* **SOURCE INFORMATION**
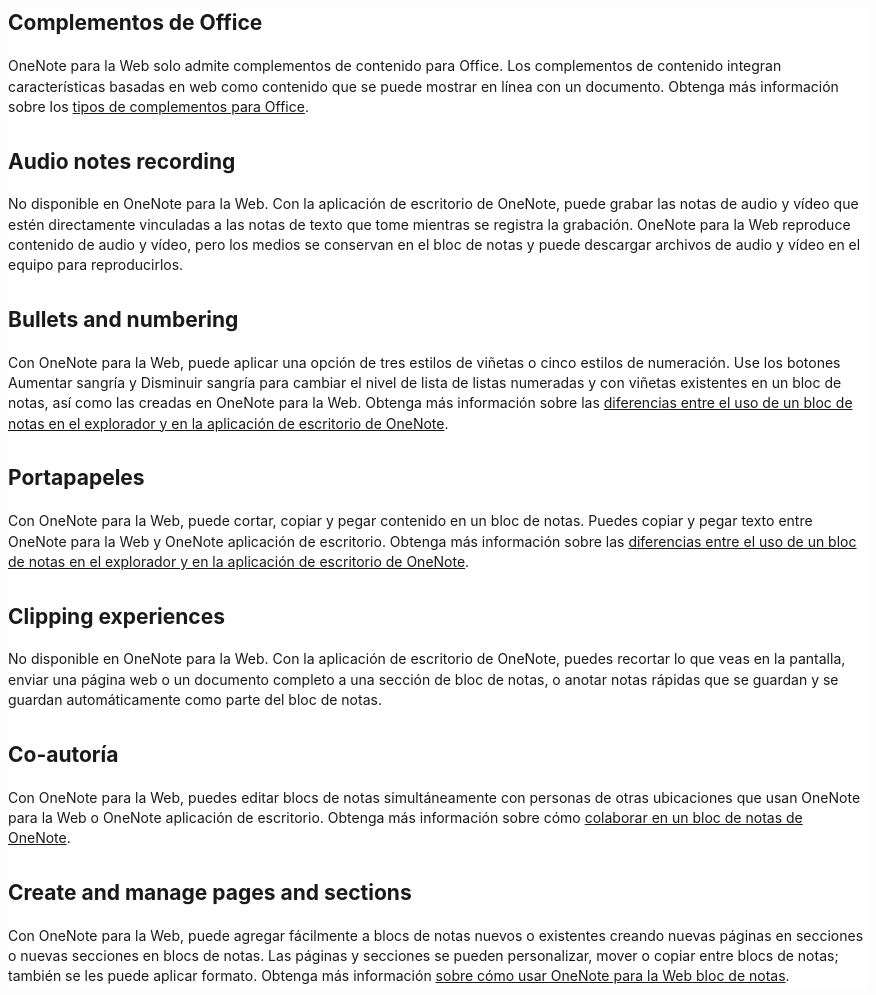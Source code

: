## <a name="office-add-ins"></a>Complementos de Office

OneNote para la Web solo admite complementos de contenido para Office. Los complementos de contenido integran características basadas en web como contenido que se puede mostrar en línea con un documento. Obtenga más información sobre los [tipos de complementos para Office](/previous-versions/office/office-2013-resource-kit/jj219429(v=office.15)).
  
## <a name="audio-notes-recording"></a>Audio notes recording

No disponible en OneNote para la Web. Con la aplicación de escritorio de OneNote, puede grabar las notas de audio y vídeo que estén directamente vinculadas a las notas de texto que tome mientras se registra la grabación. OneNote para la Web reproduce contenido de audio y vídeo, pero los medios se conservan en el bloc de notas y puede descargar archivos de audio y vídeo en el equipo para reproducirlos. 
  
## <a name="bullets-and-numbering"></a>Bullets and numbering

Con OneNote para la Web, puede aplicar una opción de tres estilos de viñetas o cinco estilos de numeración. Use los botones Aumentar sangría y Disminuir sangría para cambiar el nivel de lista de listas numeradas y con viñetas existentes en un bloc de notas, así como las creadas en OneNote para la Web. Obtenga más información sobre las [diferencias entre el uso de un bloc de notas en el explorador y en la aplicación de escritorio de OneNote](https://go.microsoft.com/fwlink/p/?LinkId=272946).
  
## <a name="clipboard"></a>Portapapeles

Con OneNote para la Web, puede cortar, copiar y pegar contenido en un bloc de notas. Puedes copiar y pegar texto entre OneNote para la Web y OneNote aplicación de escritorio. Obtenga más información sobre las [diferencias entre el uso de un bloc de notas en el explorador y en la aplicación de escritorio de OneNote](https://go.microsoft.com/fwlink/p/?LinkId=272946).
  
## <a name="clipping-experiences"></a>Clipping experiences

No disponible en OneNote para la Web. Con la aplicación de escritorio de OneNote, puedes recortar lo que veas en la pantalla, enviar una página web o un documento completo a una sección de bloc de notas, o anotar notas rápidas que se guardan y se guardan automáticamente como parte del bloc de notas.
  
## <a name="co-authoring"></a>Co-autoría

Con OneNote para la Web, puedes editar blocs de notas simultáneamente con personas de otras ubicaciones que usan OneNote para la Web o OneNote aplicación de escritorio. Obtenga más información sobre cómo [colaborar en un bloc de notas de OneNote](https://go.microsoft.com/fwlink/p/?LinkId=272945).
  
## <a name="create-and-manage-pages-and-sections"></a>Create and manage pages and sections

Con OneNote para la Web, puede agregar fácilmente a blocs de notas nuevos o existentes creando nuevas páginas en secciones o nuevas secciones en blocs de notas. Las páginas y secciones se pueden personalizar, mover o copiar entre blocs de notas; también se les puede aplicar formato. Obtenga más información [sobre cómo usar OneNote para la Web bloc de notas](https://go.microsoft.com/fwlink/p/?LinkId=272945).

* **TASK STATEMENT**
Reproduce only the lines between the line containing "del bloc de notas." and the last line of the records, those two lines included, exactly.

* **COMPLETED EXERCISE**
No disponible en OneNote para la Web. Con la aplicación de escritorio de OneNote, puedes recortar lo que veas en la pantalla, enviar una página web o un documento completo a una sección de bloc de notas, o anotar notas rápidas que se guardan y se guardan automáticamente como parte del bloc de notas.
  
## <a name="co-authoring"></a>Co-autoría

Con OneNote para la Web, puedes editar blocs de notas simultáneamente con personas de otras ubicaciones que usan OneNote para la Web o OneNote aplicación de escritorio. Obtenga más información sobre cómo [colaborar en un bloc de notas de OneNote](https://go.microsoft.com/fwlink/p/?LinkId=272945).
  
## <a name="create-and-manage-pages-and-sections"></a>Create and manage pages and sections

Con OneNote para la Web, puede agregar fácilmente a blocs de notas nuevos o existentes creando nuevas páginas en secciones o nuevas secciones en blocs de notas. Las páginas y secciones se pueden personalizar, mover o copiar entre blocs de notas; también se les puede aplicar formato. Obtenga más información [sobre cómo usar OneNote para la Web bloc de notas](https://go.microsoft.com/fwlink/p/?LinkId=272945).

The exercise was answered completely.